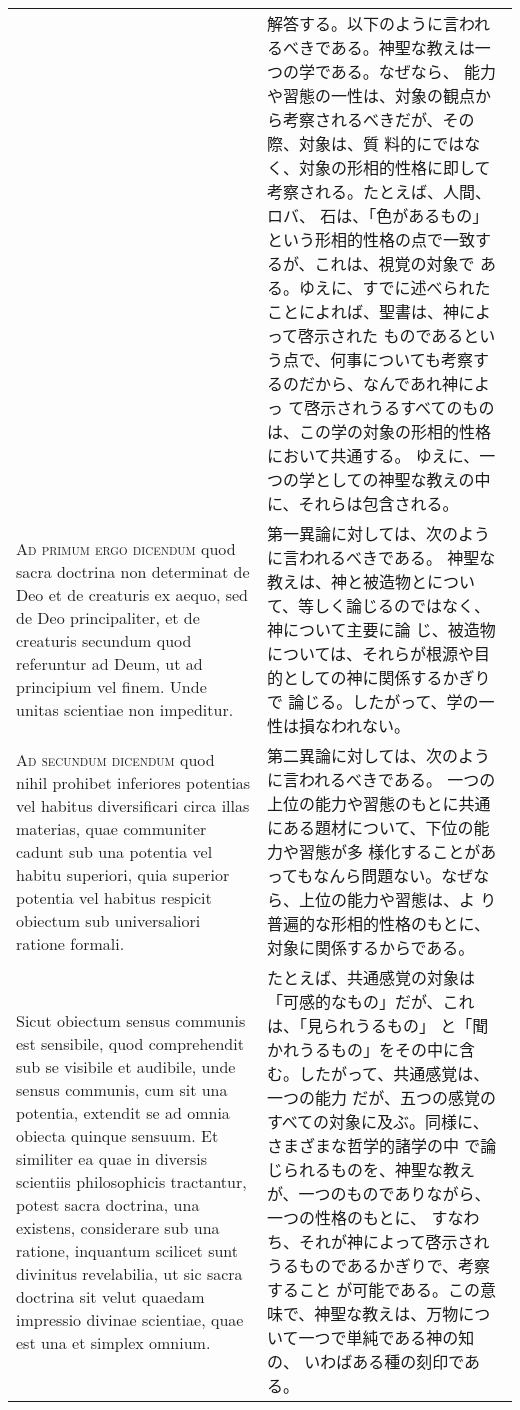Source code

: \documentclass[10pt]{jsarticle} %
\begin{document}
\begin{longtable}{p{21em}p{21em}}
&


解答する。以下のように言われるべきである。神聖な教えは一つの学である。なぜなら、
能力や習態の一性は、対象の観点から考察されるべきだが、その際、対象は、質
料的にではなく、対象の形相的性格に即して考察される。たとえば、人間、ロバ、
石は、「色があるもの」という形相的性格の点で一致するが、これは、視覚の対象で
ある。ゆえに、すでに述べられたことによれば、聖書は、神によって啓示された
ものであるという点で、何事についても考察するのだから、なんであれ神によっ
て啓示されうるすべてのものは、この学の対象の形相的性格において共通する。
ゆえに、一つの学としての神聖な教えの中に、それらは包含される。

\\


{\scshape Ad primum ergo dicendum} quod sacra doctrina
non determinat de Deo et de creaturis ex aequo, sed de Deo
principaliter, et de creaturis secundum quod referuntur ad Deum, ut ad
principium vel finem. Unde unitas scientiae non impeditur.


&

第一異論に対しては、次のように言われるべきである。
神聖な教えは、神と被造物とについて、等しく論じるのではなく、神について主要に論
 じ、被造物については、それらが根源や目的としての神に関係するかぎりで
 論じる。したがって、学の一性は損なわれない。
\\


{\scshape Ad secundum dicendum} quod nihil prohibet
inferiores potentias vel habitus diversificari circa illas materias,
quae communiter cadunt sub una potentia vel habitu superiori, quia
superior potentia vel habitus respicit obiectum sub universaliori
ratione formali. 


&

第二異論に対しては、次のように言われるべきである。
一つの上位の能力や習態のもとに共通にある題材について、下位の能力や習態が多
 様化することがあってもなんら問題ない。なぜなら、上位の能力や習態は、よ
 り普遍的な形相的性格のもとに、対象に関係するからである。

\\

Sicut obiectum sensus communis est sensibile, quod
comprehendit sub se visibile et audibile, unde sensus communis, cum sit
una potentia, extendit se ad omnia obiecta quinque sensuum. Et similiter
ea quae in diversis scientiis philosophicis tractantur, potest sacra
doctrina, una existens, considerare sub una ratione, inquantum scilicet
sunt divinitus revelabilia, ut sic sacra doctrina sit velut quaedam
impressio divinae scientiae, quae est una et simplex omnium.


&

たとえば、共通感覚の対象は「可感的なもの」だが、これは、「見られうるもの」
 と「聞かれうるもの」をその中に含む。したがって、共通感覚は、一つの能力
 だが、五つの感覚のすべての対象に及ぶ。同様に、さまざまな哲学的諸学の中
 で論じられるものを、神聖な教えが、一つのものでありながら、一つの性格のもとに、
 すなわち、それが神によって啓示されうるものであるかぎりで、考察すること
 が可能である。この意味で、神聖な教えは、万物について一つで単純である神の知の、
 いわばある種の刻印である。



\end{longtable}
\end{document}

========================

Copy exactly. The range runs from the line containing "様化することがあってもなんら問題ない。なぜなら、上位の能力や習態は、よ" through the last line of the data.

 様化することがあってもなんら問題ない。なぜなら、上位の能力や習態は、よ
 り普遍的な形相的性格のもとに、対象に関係するからである。

\\

Sicut obiectum sensus communis est sensibile, quod
comprehendit sub se visibile et audibile, unde sensus communis, cum sit
una potentia, extendit se ad omnia obiecta quinque sensuum. Et similiter
ea quae in diversis scientiis philosophicis tractantur, potest sacra
doctrina, una existens, considerare sub una ratione, inquantum scilicet
sunt divinitus revelabilia, ut sic sacra doctrina sit velut quaedam
impressio divinae scientiae, quae est una et simplex omnium.


&

たとえば、共通感覚の対象は「可感的なもの」だが、これは、「見られうるもの」
 と「聞かれうるもの」をその中に含む。したがって、共通感覚は、一つの能力
 だが、五つの感覚のすべての対象に及ぶ。同様に、さまざまな哲学的諸学の中
 で論じられるものを、神聖な教えが、一つのものでありながら、一つの性格のもとに、
 すなわち、それが神によって啓示されうるものであるかぎりで、考察すること
 が可能である。この意味で、神聖な教えは、万物について一つで単純である神の知の、
 いわばある種の刻印である。



\end{longtable}
\end{document}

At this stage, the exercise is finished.